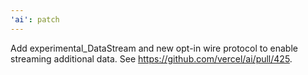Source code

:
 ```yaml
---
'ai': patch
---
```


Add experimental_DataStream and new opt-in wire protocol to enable streaming additional data. See https://github.com/vercel/ai/pull/425.
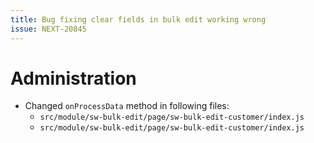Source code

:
 ```yaml
---
title: Bug fixing clear fields in bulk edit working wrong
issue: NEXT-20845
---
```

# Administration
* Changed `onProcessData` method in following files:
    * `src/module/sw-bulk-edit/page/sw-bulk-edit-customer/index.js`
    * `src/module/sw-bulk-edit/page/sw-bulk-edit-customer/index.js`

== Exercise directions ==
Without any pictures, retype the records above exactly.

== Response for this exercise ==
Source code

:
 ```yaml
---
'ai': patch
---
```


Add experimental_DataStream and new opt-in wire protocol to enable streaming additional data. See https://github.com/vercel/ai/pull/425.
Source code

:
 ```yaml
---
title: Bug fixing clear fields in bulk edit working wrong
issue: NEXT-20845
---
```

# Administration
* Changed `onProcessData` method in following files:
    * `src/module/sw-bulk-edit/page/sw-bulk-edit-customer/index.js`
    * `src/module/sw-bulk-edit/page/sw-bulk-edit-customer/index.js`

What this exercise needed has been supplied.